A primeira decisão em Void Salvage é também a mais honesta que o jogo mostra. Antes de partirmos para o espaço, temos de escolher como queremos jogar. Há um estilo só de números a subir, um progresso clássico de roguelite ou a exigência dura de um roguelike. Esta escolha na dificuldade e na forma como lidamos com a morte é a parte mais interessante do jogo. No papel, parece a solução perfeita para agradar a todos. Na prática, mostra as falhas de um design que tenta juntar dois mundos opostos.
Jogabilidade
O grande problema de Void Salvage está na sua mecânica central. O combate é todo automático. A nossa nave dispara sozinha contra os inimigos. O jogador só clica nos alvos para escolher quem morre primeiro. Mais tarde, também pode ligar uma arma secundária. No início, ainda tentamos perceber os escudos e a vida do casco. Nessa altura, a acção ainda tem algum interesse. Mas a falta de acção directa cansa depressa. Os confrontos passam a ser só ver o jogo a correr.
Para tentar curar esta falta de interesse, o jogo traz uma gestão de recursos. Usamos combustível, dinheiro e pontos de experiência. Viajamos entre pontos fixos num mapa do espaço. Recolhemos sucata e combatemos contra frotas inimigas. Estas frotas têm entre uma a seis naves. Se quisermos arriscar, podemos chamar mais naves inimigas para o nosso sítio. Isso serve para ganhar mais recursos. É uma decisão que se faz só com contas na cabeça, porque o combate em si não muda nada.
A verdadeira estratégia aparece quando mexemos nos melhoramentos da nave. Há módulos, modificadores de armas e drones. Os drones são a parte mais divertida de tudo isto. Eles andam à volta da nave. Eles reparam o casco, chamam a atenção ou atacam os outros. É uma pena que o jogo não deixe usar drones repetidos. Seria bom para criar um exército focado só numa tarefa. Sem isso, não dá para inventar naves muito fora do normal.

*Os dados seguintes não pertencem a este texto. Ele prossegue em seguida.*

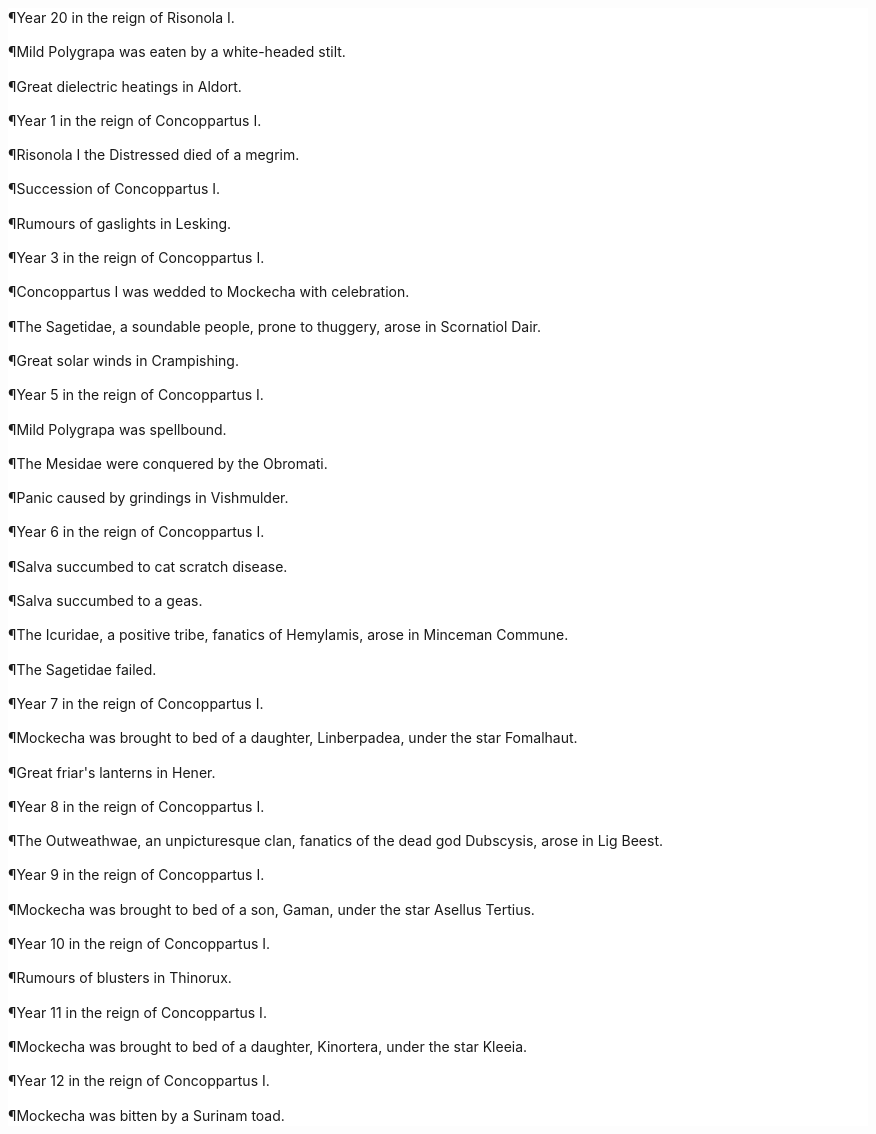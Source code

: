 ¶Year 20 in the reign of Risonola I.

¶Mild Polygrapa was eaten by a white-headed stilt.

¶Great dielectric heatings in Aldort.

¶Year 1 in the reign of Concoppartus I.

¶Risonola I the Distressed died of a megrim.

¶Succession of Concoppartus I.

¶Rumours of gaslights in Lesking.

¶Year 3 in the reign of Concoppartus I.

¶Concoppartus I was wedded to Mockecha with celebration.

¶The Sagetidae, a soundable people, prone to thuggery, arose in Scornatiol Dair.

¶Great solar winds in Crampishing.

¶Year 5 in the reign of Concoppartus I.

¶Mild Polygrapa was spellbound.

¶The Mesidae were conquered by the Obromati.

¶Panic caused by grindings in Vishmulder.

¶Year 6 in the reign of Concoppartus I.

¶Salva succumbed to cat scratch disease.

¶Salva succumbed to a geas.

¶The Icuridae, a positive tribe, fanatics of Hemylamis, arose in Minceman Commune.

¶The Sagetidae failed.

¶Year 7 in the reign of Concoppartus I.

¶Mockecha was brought to bed of a daughter, Linberpadea, under the star Fomalhaut.

¶Great friar's lanterns in Hener.

¶Year 8 in the reign of Concoppartus I.

¶The Outweathwae, an unpicturesque clan, fanatics of the dead god Dubscysis, arose in Lig Beest.

¶Year 9 in the reign of Concoppartus I.

¶Mockecha was brought to bed of a son, Gaman, under the star Asellus Tertius.

¶Year 10 in the reign of Concoppartus I.

¶Rumours of blusters in Thinorux.

¶Year 11 in the reign of Concoppartus I.

¶Mockecha was brought to bed of a daughter, Kinortera, under the star Kleeia.

¶Year 12 in the reign of Concoppartus I.

¶Mockecha was bitten by a Surinam toad.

O maior travão à diversão aparece no modo de progresso. A árvore de habilidades passivas obriga a comprar o mesmo bónus dez ou quinze vezes. Só assim é que se nota uma diferença real no jogo. Cada compra aumenta muito o custo de experiência. Por causa disso, o jogo passa a ser uma repetição que custa a aguentar. Este equilíbrio parece feito só para o modo roguelike puro. Nesse modo tudo volta a zero quando morremos. Para quem quer um progresso que fica, o jogo parece mal feito.

Mundo e história
Quem quer uma história com pés e cabeças vai ficar triste. Há pequenos textos que mostram que somos um piloto sozinho a tentar sobreviver no vazio. Mas a história não tem força nenhuma no jogo. Estamos aqui só para apanhar lixo do espaço e rebentar com naves sem grande razão.
Grafismo
Na parte visual, o jogo faz o seu trabalho de forma simples. O efeito da nave a saltar de zona em zona é bonito. Mas os menus e o próprio espaço ficam sem graça ao fim de poucas horas. Não há nada que salte à vista ou que dê uma personalidade forte ao jogo.

Som
O som segue a mesma linha simples do resto do jogo. Os barulhos dos lasers e das explosões servem só para dar sinal de que o combate automático está a correr. Nunca dão força ou pressa às batalhas espaciais mais difíceis.
Conclusão
Void Salvage funciona melhor como um jogo de fundo. É daqueles que deixamos a correr num canto do ecrã enquanto fazemos outra coisa no computador. O caminho para melhorar a nave é lento demais para agarrar quem quer um roguelite com acção. O combate automático fica aborrecido muito depressa. Só serve para quem gosta de gerir pequenos números e quer um jogo no espaço para jogar em tempos muito curtos.